OT: question re. the Volume of unwanted email (fwd)

Hi Folks,

Someone on the cybertelecom list raised a question about the real costs of
handling spam (see below) in terms of computer resources, transmission,
etc. This dovetailed a discussion I had recently with several former BBN
colleagues - where someone pointed out that email is not a very high
percentage of total internet traffic, compared to all the multimedia and
video floating around these days.

Since a lot of the arguments about spam hinge on the various costs it
imposes on ISPs, it seems like it would be a good thing to get a handle on
quantitative data.

It occurs to me that a lot of people on this list might have that sort of
quantitative data - so... any comments?

Regards,

Miles Fidelman

Miles Fidelman wrote:

Since a lot of the arguments about spam hinge on the various costs it
imposes on ISPs, it seems like it would be a good thing to get a handle on
quantitative data.

While there is a cost to ISPs reguarding spam, the highest cost is still on the recipient. End User's who are outraged by their children getting pornography in email, or having trouble finding their legitimate emails due to the sheer volume of spam that fills their inbox. There are cases where emails are so far out of 822 compliance that the mail clients lock up or crash when attempting to read the message. Time is expended across the board in handling, blocking, verifying, or deleting spam. In this day and age, time is often more valuable than money and the assigned value is dependant on the individual. Unfortunately, end user's cannot just highlight and hit delete on spam. They must look at almost every email to verify that it is spam and not a business or personal email. The misleading subject lines and forgeries are making this even more necessary.

-Jack

jbates@brightok.net (Jack Bates) writes:

While there is a cost to ISPs reguarding spam, the highest cost is still
on the recipient. End User's who are outraged by their children getting
pornography in email, or having trouble finding their legitimate emails
due to the sheer volume of spam that fills their inbox.

yes.

lartomatic=# select date(entered),count(*)
             from spam
             where date(entered)>now()-'20 days'::interval
             group by date(entered)
             order by date(entered) desc;
    date | count

Someone on the cybertelecom list raised a question about the real costs
of handling spam (see below) in terms of computer resources,
transmission, etc. This dovetailed a discussion I had recently with
several former BBN colleagues - where someone pointed out that email is
not a very high percentage of total internet traffic, compared to all
the multimedia and video floating around these days.

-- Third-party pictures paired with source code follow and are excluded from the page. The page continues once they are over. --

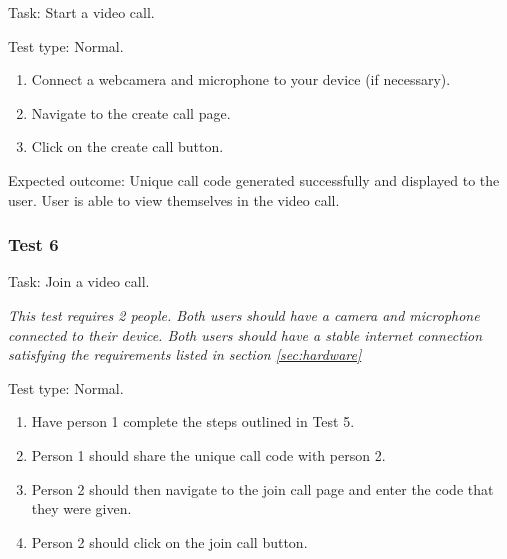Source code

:{\sffamily Task:} Start a video call.\\

{\color{gray} \hrulefill}

{\sffamily Test type: Normal.}\\

\begin{enumerate}
  \item Connect a webcamera and microphone to your device (if necessary).
  \item Navigate to the create call page.
  \item Click on the create call button.
\end{enumerate}

{\sffamily Expected outcome:} Unique call code generated successfully
and displayed to the user. User is able to view themselves in
the video call.\\

{\color{gray} \hrulefill}

\vspace{0.2cm}

\subsubsection{Test 6}

{\sffamily Task:} Join a video call.\\ \vspace{0.2cm}

\textit{This test requires 2 people. Both users should have a camera
and microphone connected to their device. Both users should have a
stable internet connection satisfying the requirements listed in section \ref{sec:hardware}}\\

{\color{gray} \hrulefill}

{\sffamily Test type: Normal.}\\

\begin{enumerate}
  \item Have person 1 complete the steps outlined in Test 5.
  \item Person 1 should share the unique call code with person 2.
  \item Person 2 should then navigate to the join call page and enter the code that they were given.
  \item Person 2 should click on the join call button.
\end{enumerate}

The major cost items I've seen are increased bandwidth costs (measured
rate), equipment, filtering software/services, and personnel. These costs
vary depending on the size of the organization and the kinds of service
the organization provides (as a dramatic example, the cost burden is
proportionally higher for an email house like pobox than it would be for
yahoo). There are other indirect costs too; lots of organizations have
stopped sharing backup MX services because of problems with assymetrical
filtering, which can translate into more outages, which can lead to ...

My feeling is that any organization with at least one full-time spam
staffer could probably come up with a minimal cost estimate of $.01 per
message. End-users with measured rate services (eg, cellular) can also
reach similar loads with little effort. But due to the variables and
competitive concerns, you'll probably have to go door-to-door with a
non-disclosure agreement to get people to cough up their exact costs,
assuming they are tracking it.

There has been much to-do about spam of late. Figures from Canarie show
that SMTP transmissions account for about .5% of the volume of Internet
traffic. This may be typical of backbone networks, or not. Commercial
networks are jealous of revealing information of this nature.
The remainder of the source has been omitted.